Speaking at the Malawi Economic Conference in Lilongwe on Saturday organised by the International Monetary Fund, the Ministry of Finance and the Reserve Bank of Malawi, Chikaonda said subsidising the cost of things like passports and drivers licences was the reason behind delays and poor services at the Immigration Department and the Road Traffic Directorate.

“People take months before getting their actual passports and drivers licences because government has no money for buying of material for making them. But if full users fees were charged for these things, applicants should be able to get passports or licences same day and all those queues will disappear,” observed Chikaonda.

He said although government charges lower-than-cost fees for passports and drivers’ licences, applicants end up spending more since they have to travel several times to the offices from faraway places such as Mangochi.

“It would be better and probably cheaper if applicants were to pay full costs and get what they want the same day,” said Chikaonda.

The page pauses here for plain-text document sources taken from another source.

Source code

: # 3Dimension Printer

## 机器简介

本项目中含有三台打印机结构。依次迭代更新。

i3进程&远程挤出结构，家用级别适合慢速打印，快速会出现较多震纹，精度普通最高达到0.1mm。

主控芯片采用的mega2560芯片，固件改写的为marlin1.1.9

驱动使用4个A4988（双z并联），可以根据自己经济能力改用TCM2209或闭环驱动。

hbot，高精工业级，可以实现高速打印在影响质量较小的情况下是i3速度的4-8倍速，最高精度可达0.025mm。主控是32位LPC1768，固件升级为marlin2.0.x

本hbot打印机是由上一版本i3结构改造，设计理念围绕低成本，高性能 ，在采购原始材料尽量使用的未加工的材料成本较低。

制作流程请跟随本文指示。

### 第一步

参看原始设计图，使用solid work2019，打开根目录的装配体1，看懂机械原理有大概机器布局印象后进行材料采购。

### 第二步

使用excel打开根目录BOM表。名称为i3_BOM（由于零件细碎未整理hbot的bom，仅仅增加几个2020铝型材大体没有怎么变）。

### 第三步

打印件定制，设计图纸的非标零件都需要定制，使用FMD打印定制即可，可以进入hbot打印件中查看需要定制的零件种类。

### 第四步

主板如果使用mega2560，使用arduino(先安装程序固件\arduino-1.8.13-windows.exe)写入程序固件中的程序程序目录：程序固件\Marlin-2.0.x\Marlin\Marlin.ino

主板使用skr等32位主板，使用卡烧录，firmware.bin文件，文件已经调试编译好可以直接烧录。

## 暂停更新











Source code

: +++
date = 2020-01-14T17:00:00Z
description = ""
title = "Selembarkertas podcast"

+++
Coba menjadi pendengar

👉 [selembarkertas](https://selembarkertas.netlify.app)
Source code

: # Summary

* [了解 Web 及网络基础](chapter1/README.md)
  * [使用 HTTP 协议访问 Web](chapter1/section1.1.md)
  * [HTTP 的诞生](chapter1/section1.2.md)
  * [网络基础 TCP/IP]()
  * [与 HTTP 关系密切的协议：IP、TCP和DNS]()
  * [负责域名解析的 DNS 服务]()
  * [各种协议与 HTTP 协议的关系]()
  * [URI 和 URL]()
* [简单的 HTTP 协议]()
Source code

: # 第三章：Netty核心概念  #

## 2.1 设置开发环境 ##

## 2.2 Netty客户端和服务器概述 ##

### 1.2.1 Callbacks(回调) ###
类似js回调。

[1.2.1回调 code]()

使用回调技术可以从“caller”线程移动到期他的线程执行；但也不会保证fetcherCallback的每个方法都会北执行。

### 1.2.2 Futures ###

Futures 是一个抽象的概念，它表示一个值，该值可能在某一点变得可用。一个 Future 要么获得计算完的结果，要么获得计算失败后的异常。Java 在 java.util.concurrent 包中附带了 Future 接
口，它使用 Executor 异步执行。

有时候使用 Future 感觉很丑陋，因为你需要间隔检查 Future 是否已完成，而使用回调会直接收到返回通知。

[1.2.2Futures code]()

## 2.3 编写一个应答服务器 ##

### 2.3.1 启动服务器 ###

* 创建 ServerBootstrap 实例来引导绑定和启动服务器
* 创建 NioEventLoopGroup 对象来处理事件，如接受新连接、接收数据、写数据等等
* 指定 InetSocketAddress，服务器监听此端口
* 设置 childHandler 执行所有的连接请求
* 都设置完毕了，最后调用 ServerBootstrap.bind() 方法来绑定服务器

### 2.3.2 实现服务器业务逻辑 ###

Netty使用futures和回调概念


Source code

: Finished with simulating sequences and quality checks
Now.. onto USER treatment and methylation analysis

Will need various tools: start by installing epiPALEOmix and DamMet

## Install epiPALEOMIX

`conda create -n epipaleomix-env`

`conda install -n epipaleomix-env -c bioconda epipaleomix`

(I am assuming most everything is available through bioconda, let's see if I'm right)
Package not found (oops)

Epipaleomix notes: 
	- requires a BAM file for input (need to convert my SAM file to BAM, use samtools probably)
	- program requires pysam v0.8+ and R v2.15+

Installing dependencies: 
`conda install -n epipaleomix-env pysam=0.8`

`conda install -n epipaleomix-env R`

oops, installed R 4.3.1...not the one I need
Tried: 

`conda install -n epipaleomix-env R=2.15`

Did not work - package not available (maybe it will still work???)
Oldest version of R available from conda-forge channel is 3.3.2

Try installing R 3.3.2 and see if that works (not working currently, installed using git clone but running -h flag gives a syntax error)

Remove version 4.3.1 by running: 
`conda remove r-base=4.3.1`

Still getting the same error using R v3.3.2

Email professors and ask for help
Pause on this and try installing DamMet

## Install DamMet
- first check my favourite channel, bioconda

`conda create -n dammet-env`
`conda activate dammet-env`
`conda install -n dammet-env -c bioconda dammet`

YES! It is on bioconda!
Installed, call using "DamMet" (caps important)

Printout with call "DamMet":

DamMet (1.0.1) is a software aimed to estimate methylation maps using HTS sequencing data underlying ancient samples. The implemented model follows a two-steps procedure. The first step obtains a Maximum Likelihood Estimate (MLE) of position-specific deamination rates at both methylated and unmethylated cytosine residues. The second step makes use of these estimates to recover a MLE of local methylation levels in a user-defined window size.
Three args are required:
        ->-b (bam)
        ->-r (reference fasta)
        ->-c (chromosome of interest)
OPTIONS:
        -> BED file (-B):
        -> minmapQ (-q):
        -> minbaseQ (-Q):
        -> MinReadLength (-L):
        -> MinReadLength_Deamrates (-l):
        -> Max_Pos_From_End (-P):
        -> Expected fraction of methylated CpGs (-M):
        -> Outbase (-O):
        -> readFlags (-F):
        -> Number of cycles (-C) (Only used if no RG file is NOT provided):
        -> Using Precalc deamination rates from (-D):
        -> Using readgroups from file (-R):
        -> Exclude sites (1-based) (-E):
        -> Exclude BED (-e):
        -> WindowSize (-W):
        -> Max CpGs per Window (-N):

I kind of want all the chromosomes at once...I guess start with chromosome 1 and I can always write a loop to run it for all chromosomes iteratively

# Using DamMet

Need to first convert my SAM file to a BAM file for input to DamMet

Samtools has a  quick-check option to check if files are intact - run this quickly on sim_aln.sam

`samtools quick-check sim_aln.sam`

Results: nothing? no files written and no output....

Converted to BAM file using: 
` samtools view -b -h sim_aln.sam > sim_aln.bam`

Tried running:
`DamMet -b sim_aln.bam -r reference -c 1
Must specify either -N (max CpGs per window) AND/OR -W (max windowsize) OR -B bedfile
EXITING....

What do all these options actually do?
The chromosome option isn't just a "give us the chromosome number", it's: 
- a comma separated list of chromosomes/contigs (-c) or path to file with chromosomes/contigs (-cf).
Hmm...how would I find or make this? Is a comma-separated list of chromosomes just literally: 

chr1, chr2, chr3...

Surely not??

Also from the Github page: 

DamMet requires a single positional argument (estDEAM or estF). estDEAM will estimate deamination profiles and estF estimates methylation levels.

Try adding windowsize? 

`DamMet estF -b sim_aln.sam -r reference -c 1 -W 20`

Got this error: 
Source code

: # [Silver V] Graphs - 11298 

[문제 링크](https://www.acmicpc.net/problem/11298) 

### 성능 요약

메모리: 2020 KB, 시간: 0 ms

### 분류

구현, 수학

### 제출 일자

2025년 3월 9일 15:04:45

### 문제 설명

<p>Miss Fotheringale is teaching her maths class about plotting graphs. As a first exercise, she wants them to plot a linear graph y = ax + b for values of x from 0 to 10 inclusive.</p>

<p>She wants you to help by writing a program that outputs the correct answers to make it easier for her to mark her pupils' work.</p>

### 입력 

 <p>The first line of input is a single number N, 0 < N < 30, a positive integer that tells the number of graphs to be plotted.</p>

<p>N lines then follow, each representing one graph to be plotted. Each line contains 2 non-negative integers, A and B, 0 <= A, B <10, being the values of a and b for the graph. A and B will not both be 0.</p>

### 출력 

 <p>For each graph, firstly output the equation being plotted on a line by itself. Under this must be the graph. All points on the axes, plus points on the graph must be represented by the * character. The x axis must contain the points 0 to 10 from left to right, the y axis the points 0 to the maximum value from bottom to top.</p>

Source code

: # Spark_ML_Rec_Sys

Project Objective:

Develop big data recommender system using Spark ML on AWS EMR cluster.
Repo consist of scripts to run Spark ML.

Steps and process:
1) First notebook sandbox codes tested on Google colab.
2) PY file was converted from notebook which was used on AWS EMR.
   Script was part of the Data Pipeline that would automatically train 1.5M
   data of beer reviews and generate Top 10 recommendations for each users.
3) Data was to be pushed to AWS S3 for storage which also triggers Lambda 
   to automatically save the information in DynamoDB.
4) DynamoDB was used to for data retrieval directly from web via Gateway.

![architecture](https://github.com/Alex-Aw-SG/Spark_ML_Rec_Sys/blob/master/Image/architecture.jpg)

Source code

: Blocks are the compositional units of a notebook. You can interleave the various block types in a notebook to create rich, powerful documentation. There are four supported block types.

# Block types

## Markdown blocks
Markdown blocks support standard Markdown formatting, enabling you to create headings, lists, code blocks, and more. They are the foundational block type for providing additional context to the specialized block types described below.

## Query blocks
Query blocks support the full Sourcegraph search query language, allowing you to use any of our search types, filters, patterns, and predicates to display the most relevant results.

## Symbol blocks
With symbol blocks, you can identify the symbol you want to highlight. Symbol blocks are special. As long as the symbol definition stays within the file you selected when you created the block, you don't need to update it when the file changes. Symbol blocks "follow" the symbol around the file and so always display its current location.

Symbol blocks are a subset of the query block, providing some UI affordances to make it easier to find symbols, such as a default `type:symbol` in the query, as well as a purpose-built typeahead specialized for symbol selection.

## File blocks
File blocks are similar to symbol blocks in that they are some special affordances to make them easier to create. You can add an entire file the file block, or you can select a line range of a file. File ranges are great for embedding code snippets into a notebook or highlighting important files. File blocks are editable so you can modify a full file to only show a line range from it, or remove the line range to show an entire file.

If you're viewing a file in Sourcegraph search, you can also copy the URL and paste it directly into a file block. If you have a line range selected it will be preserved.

In response, Minister of Finance Ken Lipenga said government was happy to listen to public debate on how the economy can be improved and acknowledged Chikaonda’s proposals on the issue of user fees.

“It’s health, to debate on such matters. But we know that it becomes very sensitive. Sometimes any suggestion that we move in a new direction provokes anger and outrage,” said Lipenga.

He said, however, although some of the decisions the present government has made in recent times with regard to the economy have been painful, Malawians have generally accepted them as necessary.

“I think that the same thinking will have to be applied to other areas where we have to make [difficult] decisions,” said Lipenga.